#### [The task]
Report each line of the entries that contains the word "result", copied in full.

Extracted data entries:
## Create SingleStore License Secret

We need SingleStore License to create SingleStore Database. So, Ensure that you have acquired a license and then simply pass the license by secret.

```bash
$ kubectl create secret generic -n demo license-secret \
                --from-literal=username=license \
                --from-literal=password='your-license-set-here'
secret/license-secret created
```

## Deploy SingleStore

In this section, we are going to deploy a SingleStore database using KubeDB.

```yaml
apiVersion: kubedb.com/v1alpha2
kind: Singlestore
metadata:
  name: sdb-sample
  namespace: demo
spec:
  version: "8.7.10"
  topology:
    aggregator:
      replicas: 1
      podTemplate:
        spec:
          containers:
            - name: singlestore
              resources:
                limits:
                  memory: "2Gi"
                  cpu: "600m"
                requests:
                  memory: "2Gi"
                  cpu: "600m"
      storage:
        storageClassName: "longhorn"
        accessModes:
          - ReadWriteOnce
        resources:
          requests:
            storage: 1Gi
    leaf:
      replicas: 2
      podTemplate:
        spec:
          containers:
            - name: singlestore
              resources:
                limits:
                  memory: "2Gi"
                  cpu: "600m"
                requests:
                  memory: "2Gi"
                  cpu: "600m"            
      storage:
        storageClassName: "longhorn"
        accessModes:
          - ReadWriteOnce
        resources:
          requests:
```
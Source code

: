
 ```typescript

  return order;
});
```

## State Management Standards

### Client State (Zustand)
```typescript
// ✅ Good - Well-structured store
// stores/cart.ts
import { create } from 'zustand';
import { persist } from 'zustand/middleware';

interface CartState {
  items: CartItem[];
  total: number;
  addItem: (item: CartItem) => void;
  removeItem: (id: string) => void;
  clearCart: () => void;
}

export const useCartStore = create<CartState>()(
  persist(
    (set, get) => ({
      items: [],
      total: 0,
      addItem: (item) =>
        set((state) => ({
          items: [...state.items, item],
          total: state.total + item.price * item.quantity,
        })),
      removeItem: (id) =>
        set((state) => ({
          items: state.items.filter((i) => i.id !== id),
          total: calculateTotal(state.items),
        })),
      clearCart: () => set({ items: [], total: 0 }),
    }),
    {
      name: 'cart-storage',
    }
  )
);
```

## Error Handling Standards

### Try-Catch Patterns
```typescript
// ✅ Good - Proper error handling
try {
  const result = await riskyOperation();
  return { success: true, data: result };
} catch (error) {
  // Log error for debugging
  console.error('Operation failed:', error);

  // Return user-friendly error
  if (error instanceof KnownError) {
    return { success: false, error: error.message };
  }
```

#### [Response for this exercise]
  const result = await riskyOperation();
  return { success: true, data: result };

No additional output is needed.